The Emily List Fund for Performing Arts Therapy has been established by Emily's family to honor her memory as an actor, a dancer, a reviewer and a lover of the performing arts. The Fund will be used to support theater, dance and music projects aimed at helping the sick and disadvantaged in the interest of making their lives better and brighter through the performing arts.

Grant Recipients

Lorrie Kubicek and Kimberly Khare received Summer 2013 grants for the Song.Studio music therapy program at Next Step’s annual Face2Face conference for young adults fighting cancer July 18-21, 2013, in Ashland, MA.      

Produced in partnership with MGH, the Next Step (NS) conference brings these young adults together for four days to engage in discussions, workshops, music therapy and social events.   It was started in 2012 as an integral part of Next Step, a Cambridge-based nonprofit that Lorrie’s brother Bill Kubicek founded in 2001 with the support and guidance of philanthropist Paul Newman.  Newman’s Hole-in-the-Wall camps address the needs of younger children who are seriously ill, but when they age-out of that camp experience, there was no “next step” until Bill created one.  Lorrie says the conference helps develop “a rock-solid community of youth who can identify with, learn from and count on each other for help when the going is tough.”

Kimberly’s Song.Studio adds significantly to the conference experience by empowering these young adults “to envision positive futures, develop strong coping skills and share their experiences through song writing”—a culturally relevant and youth-oriented form of expression.  Song.Studio begins with the music therapist supplying a point of departure for the song, which is then developed by the participant, using creative and critical thinking to make the best choices in song writing, recording and production.   Youth benefit not only from the therapeutic and creative aspects of the music therapy program, but also learn job and life skills.
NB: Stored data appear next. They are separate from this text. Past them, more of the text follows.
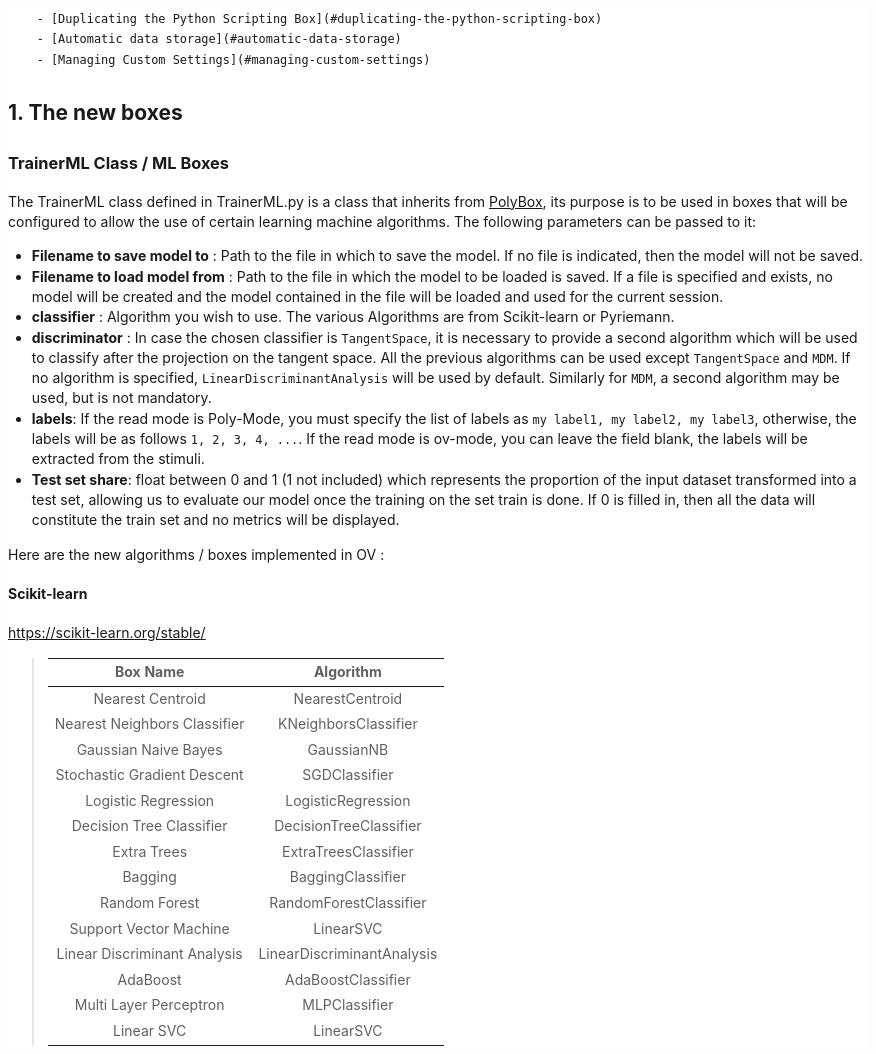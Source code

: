 		- [Duplicating the Python Scripting Box](#duplicating-the-python-scripting-box)
		- [Automatic data storage](#automatic-data-storage)
		- [Managing Custom Settings](#managing-custom-settings)

## 1. The new boxes

### TrainerML Class / ML Boxes

The TrainerML class defined in TrainerML.py is a class that inherits from [PolyBox](#our-box-model-polybox), its purpose is to be used in boxes that will be configured to allow the use of certain learning machine algorithms.  The following parameters can be passed to it:

- **Filename to save model to** : Path to the file in which to save the model. If no file is indicated, then the model will not be saved.
- **Filename to load model from** : Path to the file in which the model to be loaded is saved. If a file is specified and exists, no model will be created and the model contained in the file will be loaded and used for the current session.
- **classifier** : Algorithm you wish to use. The various Algorithms are from Scikit-learn or Pyriemann.
- **discriminator** : In case the chosen classifier is `TangentSpace`, it is necessary to provide a second algorithm which will be used to classify after the projection on the tangent space. All the previous algorithms can be used except `TangentSpace` and `MDM`. If no algorithm is specified, `LinearDiscriminantAnalysis` will be used by default.
Similarly for `MDM`, a second algorithm may be used, but is not mandatory.
- **labels**: If the read mode is Poly-Mode, you must specify the list of labels as `my label1, my label2, my label3`, otherwise, the labels will be as follows `1, 2, 3, 4, ...`. If the read mode is ov-mode, you can leave the field blank, the labels will be extracted from the stimuli.
- **Test set share**: float between 0 and 1 (1 not included) which represents the proportion of the input dataset transformed into a test set, allowing us to evaluate our model once the training on the set train is done. If 0 is filled in, then all the data will constitute the train set and no metrics will be displayed.

Here are the new algorithms / boxes implemented in OV :

#### Scikit-learn

<https://scikit-learn.org/stable/>

> | Box Name | Algorithm |
> | :-: | :-: |
> | Nearest Centroid |  NearestCentroid |
> | Nearest Neighbors Classifier |  KNeighborsClassifier |
> | Gaussian Naive Bayes | GaussianNB |
> | Stochastic Gradient Descent |  SGDClassifier |
> | Logistic Regression | LogisticRegression |
> | Decision Tree Classifier |  DecisionTreeClassifier |
> | Extra Trees |  ExtraTreesClassifier |
> | Bagging |  BaggingClassifier |
> | Random Forest | RandomForestClassifier |
> | Support Vector Machine | LinearSVC |
> | Linear Discriminant Analysis |  LinearDiscriminantAnalysis |
> | AdaBoost | AdaBoostClassifier |
> | Multi Layer Perceptron | MLPClassifier |
> | Linear SVC | LinearSVC |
The Emily’s Fund grant was used to support the team of music therapists who engage these young people during the conference through song writing, instrument  instruction and improvised jam sessions.  All of their creations are shared during Stage Night, a performance-focused celebration , which Lorrie describes as “poignant, awe-inspiring, hysterical, creative and down-right courageous.”

Another grant enabled Kimberly to bring Song.Studio music therapy to youth hospitalized at MGH and unable to attend the summer conference because of their illnesses, treatment schedules or side effects.

Lorrie is lead music therapist at MGH and was Emily’s beloved music compatriot and friend.  Emily’s illness prevented her from working with Lorrie at a Next Step conference, as they had planned.  Kimberly is director of Song.Studio, director of music therapy for Community Music Center of Boston and assistant professor of music therapy at Berklee College of Music.

Lorrie says “big love.”  Kimberly says “love big.”  We love them both, and we love the work they do.